Stored data:
- - - - - - -

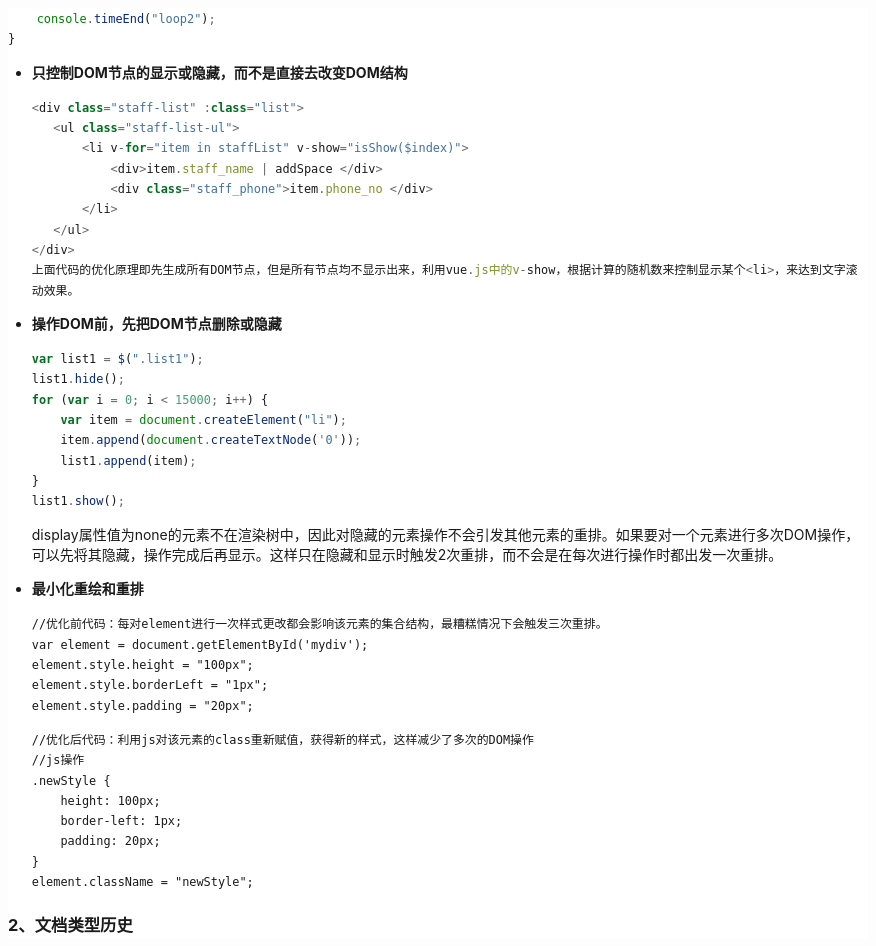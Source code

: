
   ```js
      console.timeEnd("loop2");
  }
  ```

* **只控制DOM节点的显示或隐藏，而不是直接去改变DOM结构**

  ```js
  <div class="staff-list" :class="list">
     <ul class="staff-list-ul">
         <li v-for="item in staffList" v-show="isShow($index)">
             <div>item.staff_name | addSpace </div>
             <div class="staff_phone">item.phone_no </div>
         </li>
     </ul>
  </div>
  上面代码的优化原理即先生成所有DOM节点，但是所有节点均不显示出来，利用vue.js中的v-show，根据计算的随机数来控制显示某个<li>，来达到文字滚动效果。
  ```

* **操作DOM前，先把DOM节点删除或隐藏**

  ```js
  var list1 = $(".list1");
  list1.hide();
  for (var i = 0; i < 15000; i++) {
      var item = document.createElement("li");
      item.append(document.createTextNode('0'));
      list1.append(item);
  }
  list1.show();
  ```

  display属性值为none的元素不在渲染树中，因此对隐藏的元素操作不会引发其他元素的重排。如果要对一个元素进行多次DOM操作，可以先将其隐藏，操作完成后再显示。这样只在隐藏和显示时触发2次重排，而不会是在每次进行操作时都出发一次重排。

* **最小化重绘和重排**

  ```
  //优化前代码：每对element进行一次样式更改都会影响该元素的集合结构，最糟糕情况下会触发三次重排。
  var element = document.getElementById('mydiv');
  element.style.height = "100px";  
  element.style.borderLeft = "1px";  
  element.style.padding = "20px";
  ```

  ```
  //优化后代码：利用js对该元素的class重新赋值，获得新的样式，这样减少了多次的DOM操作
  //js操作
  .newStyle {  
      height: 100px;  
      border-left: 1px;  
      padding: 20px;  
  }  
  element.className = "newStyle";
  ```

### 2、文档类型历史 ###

- - - - - - -

Your task: Every line above in which the word "newStyle" occurs needs to be copied.

Task result:
  .newStyle {  
  element.className = "newStyle";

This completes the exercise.